Give back every line of the data below exactly.

Saved data entries:
:::::
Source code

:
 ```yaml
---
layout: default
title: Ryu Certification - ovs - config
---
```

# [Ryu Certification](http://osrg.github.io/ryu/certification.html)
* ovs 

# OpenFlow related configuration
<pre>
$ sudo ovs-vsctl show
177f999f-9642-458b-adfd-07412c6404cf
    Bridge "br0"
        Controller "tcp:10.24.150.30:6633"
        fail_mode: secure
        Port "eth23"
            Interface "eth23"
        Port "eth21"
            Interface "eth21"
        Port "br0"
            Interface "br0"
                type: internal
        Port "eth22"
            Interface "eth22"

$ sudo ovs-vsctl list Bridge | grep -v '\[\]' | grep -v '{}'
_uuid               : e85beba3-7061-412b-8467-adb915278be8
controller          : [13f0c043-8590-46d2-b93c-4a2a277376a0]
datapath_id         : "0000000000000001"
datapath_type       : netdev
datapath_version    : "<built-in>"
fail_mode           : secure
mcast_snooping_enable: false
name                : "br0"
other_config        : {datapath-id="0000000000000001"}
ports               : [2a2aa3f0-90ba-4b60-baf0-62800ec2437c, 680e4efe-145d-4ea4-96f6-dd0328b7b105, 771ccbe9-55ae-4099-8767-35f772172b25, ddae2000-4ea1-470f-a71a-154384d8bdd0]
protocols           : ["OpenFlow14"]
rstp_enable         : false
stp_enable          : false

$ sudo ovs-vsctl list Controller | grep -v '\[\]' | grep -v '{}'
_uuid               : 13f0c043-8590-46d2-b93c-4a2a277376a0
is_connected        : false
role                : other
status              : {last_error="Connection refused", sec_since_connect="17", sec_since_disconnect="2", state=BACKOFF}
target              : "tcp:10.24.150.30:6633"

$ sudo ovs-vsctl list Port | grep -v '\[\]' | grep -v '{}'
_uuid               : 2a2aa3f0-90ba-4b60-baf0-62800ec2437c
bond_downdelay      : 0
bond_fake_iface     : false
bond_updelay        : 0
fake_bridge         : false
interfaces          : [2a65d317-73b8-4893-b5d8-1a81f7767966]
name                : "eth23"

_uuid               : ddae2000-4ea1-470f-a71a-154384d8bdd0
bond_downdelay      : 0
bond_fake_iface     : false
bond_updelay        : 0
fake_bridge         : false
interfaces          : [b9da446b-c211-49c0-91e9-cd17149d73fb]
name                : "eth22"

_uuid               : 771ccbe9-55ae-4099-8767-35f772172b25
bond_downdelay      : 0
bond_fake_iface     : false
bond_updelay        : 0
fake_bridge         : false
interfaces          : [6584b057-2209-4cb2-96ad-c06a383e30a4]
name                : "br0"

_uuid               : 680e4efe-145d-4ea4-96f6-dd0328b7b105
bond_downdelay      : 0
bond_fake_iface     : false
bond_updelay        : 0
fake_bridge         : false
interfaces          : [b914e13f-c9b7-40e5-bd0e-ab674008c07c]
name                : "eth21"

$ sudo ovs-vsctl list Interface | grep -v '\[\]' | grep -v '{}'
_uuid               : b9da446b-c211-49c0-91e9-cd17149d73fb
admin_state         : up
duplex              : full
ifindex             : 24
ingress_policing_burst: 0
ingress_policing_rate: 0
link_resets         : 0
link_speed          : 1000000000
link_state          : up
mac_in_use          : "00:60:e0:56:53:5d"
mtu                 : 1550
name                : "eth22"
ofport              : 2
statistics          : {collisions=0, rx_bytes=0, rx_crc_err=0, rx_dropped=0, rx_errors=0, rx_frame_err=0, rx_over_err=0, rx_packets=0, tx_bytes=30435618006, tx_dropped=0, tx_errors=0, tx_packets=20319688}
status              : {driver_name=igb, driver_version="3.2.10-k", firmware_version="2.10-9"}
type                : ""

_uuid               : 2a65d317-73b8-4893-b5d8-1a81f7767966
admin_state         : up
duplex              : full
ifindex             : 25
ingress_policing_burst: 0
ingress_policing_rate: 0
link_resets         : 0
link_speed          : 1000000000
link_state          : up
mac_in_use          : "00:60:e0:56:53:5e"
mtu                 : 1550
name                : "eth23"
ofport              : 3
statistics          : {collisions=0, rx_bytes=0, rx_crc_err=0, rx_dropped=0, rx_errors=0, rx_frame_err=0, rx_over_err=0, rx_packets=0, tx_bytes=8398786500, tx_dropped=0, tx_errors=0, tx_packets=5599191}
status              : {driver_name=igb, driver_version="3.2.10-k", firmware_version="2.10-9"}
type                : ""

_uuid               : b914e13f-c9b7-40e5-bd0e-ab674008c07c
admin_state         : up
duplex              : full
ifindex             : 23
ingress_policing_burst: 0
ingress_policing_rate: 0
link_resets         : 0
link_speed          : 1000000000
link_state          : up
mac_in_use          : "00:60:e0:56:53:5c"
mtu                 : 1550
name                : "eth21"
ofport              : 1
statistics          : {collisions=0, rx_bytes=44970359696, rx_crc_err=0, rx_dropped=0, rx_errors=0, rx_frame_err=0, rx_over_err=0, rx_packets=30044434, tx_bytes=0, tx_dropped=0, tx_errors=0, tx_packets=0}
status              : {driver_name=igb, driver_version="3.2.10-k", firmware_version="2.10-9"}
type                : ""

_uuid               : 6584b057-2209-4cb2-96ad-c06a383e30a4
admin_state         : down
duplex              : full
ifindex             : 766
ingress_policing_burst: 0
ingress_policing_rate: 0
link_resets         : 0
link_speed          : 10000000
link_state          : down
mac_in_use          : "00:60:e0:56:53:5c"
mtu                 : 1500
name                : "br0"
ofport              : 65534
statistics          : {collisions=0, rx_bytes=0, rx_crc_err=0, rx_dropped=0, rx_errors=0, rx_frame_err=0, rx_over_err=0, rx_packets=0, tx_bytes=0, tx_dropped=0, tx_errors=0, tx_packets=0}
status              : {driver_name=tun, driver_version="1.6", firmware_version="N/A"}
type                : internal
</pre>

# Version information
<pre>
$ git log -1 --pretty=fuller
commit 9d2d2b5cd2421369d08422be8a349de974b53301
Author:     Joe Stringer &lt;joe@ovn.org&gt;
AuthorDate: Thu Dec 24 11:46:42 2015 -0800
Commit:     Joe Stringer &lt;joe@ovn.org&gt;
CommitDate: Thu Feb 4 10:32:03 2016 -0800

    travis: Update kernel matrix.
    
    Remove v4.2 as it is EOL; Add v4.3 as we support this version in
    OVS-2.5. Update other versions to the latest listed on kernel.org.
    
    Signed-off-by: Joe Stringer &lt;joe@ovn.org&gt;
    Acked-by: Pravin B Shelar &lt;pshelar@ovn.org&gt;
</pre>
:::::
Solution:
Source code

:
 ```yaml
---
layout: default
title: Ryu Certification - ovs - config
---
```

# [Ryu Certification](http://osrg.github.io/ryu/certification.html)
* ovs 

# OpenFlow related configuration
<pre>
$ sudo ovs-vsctl show
177f999f-9642-458b-adfd-07412c6404cf
    Bridge "br0"
        Controller "tcp:10.24.150.30:6633"
        fail_mode: secure
        Port "eth23"
            Interface "eth23"
        Port "eth21"
            Interface "eth21"
        Port "br0"
            Interface "br0"
                type: internal
        Port "eth22"
            Interface "eth22"

$ sudo ovs-vsctl list Bridge | grep -v '\[\]' | grep -v '{}'
_uuid               : e85beba3-7061-412b-8467-adb915278be8
controller          : [13f0c043-8590-46d2-b93c-4a2a277376a0]
datapath_id         : "0000000000000001"
datapath_type       : netdev
datapath_version    : "<built-in>"
fail_mode           : secure
mcast_snooping_enable: false
name                : "br0"
other_config        : {datapath-id="0000000000000001"}
ports               : [2a2aa3f0-90ba-4b60-baf0-62800ec2437c, 680e4efe-145d-4ea4-96f6-dd0328b7b105, 771ccbe9-55ae-4099-8767-35f772172b25, ddae2000-4ea1-470f-a71a-154384d8bdd0]
protocols           : ["OpenFlow14"]
rstp_enable         : false
stp_enable          : false

$ sudo ovs-vsctl list Controller | grep -v '\[\]' | grep -v '{}'
_uuid               : 13f0c043-8590-46d2-b93c-4a2a277376a0
is_connected        : false
role                : other
status              : {last_error="Connection refused", sec_since_connect="17", sec_since_disconnect="2", state=BACKOFF}
target              : "tcp:10.24.150.30:6633"

$ sudo ovs-vsctl list Port | grep -v '\[\]' | grep -v '{}'
_uuid               : 2a2aa3f0-90ba-4b60-baf0-62800ec2437c
bond_downdelay      : 0
bond_fake_iface     : false
bond_updelay        : 0
fake_bridge         : false
interfaces          : [2a65d317-73b8-4893-b5d8-1a81f7767966]
name                : "eth23"

_uuid               : ddae2000-4ea1-470f-a71a-154384d8bdd0
bond_downdelay      : 0
bond_fake_iface     : false
bond_updelay        : 0
fake_bridge         : false
interfaces          : [b9da446b-c211-49c0-91e9-cd17149d73fb]
name                : "eth22"

_uuid               : 771ccbe9-55ae-4099-8767-35f772172b25
bond_downdelay      : 0
bond_fake_iface     : false
bond_updelay        : 0
fake_bridge         : false
interfaces          : [6584b057-2209-4cb2-96ad-c06a383e30a4]
name                : "br0"

_uuid               : 680e4efe-145d-4ea4-96f6-dd0328b7b105
bond_downdelay      : 0
bond_fake_iface     : false
bond_updelay        : 0
fake_bridge         : false
interfaces          : [b914e13f-c9b7-40e5-bd0e-ab674008c07c]
name                : "eth21"

$ sudo ovs-vsctl list Interface | grep -v '\[\]' | grep -v '{}'
_uuid               : b9da446b-c211-49c0-91e9-cd17149d73fb
admin_state         : up
duplex              : full
ifindex             : 24
ingress_policing_burst: 0
ingress_policing_rate: 0
link_resets         : 0
link_speed          : 1000000000
link_state          : up
mac_in_use          : "00:60:e0:56:53:5d"
mtu                 : 1550
name                : "eth22"
ofport              : 2
statistics          : {collisions=0, rx_bytes=0, rx_crc_err=0, rx_dropped=0, rx_errors=0, rx_frame_err=0, rx_over_err=0, rx_packets=0, tx_bytes=30435618006, tx_dropped=0, tx_errors=0, tx_packets=20319688}
status              : {driver_name=igb, driver_version="3.2.10-k", firmware_version="2.10-9"}
type                : ""

_uuid               : 2a65d317-73b8-4893-b5d8-1a81f7767966
admin_state         : up
duplex              : full
ifindex             : 25
ingress_policing_burst: 0
ingress_policing_rate: 0
link_resets         : 0
link_speed          : 1000000000
link_state          : up
mac_in_use          : "00:60:e0:56:53:5e"
mtu                 : 1550
name                : "eth23"
ofport              : 3
statistics          : {collisions=0, rx_bytes=0, rx_crc_err=0, rx_dropped=0, rx_errors=0, rx_frame_err=0, rx_over_err=0, rx_packets=0, tx_bytes=8398786500, tx_dropped=0, tx_errors=0, tx_packets=5599191}
status              : {driver_name=igb, driver_version="3.2.10-k", firmware_version="2.10-9"}
type                : ""

_uuid               : b914e13f-c9b7-40e5-bd0e-ab674008c07c
admin_state         : up
duplex              : full
ifindex             : 23
ingress_policing_burst: 0
ingress_policing_rate: 0
link_resets         : 0
link_speed          : 1000000000
link_state          : up
mac_in_use          : "00:60:e0:56:53:5c"
mtu                 : 1550
name                : "eth21"
ofport              : 1
statistics          : {collisions=0, rx_bytes=44970359696, rx_crc_err=0, rx_dropped=0, rx_errors=0, rx_frame_err=0, rx_over_err=0, rx_packets=30044434, tx_bytes=0, tx_dropped=0, tx_errors=0, tx_packets=0}
status              : {driver_name=igb, driver_version="3.2.10-k", firmware_version="2.10-9"}
type                : ""

_uuid               : 6584b057-2209-4cb2-96ad-c06a383e30a4
admin_state         : down
duplex              : full
ifindex             : 766
ingress_policing_burst: 0
ingress_policing_rate: 0
link_resets         : 0
link_speed          : 10000000
link_state          : down
mac_in_use          : "00:60:e0:56:53:5c"
mtu                 : 1500
name                : "br0"
ofport              : 65534
statistics          : {collisions=0, rx_bytes=0, rx_crc_err=0, rx_dropped=0, rx_errors=0, rx_frame_err=0, rx_over_err=0, rx_packets=0, tx_bytes=0, tx_dropped=0, tx_errors=0, tx_packets=0}
status              : {driver_name=tun, driver_version="1.6", firmware_version="N/A"}
type                : internal
</pre>

# Version information
<pre>
$ git log -1 --pretty=fuller
commit 9d2d2b5cd2421369d08422be8a349de974b53301
Author:     Joe Stringer &lt;joe@ovn.org&gt;
AuthorDate: Thu Dec 24 11:46:42 2015 -0800
Commit:     Joe Stringer &lt;joe@ovn.org&gt;
CommitDate: Thu Feb 4 10:32:03 2016 -0800

    travis: Update kernel matrix.
    
    Remove v4.2 as it is EOL; Add v4.3 as we support this version in
    OVS-2.5. Update other versions to the latest listed on kernel.org.
    
    Signed-off-by: Joe Stringer &lt;joe@ovn.org&gt;
    Acked-by: Pravin B Shelar &lt;pshelar@ovn.org&gt;
</pre>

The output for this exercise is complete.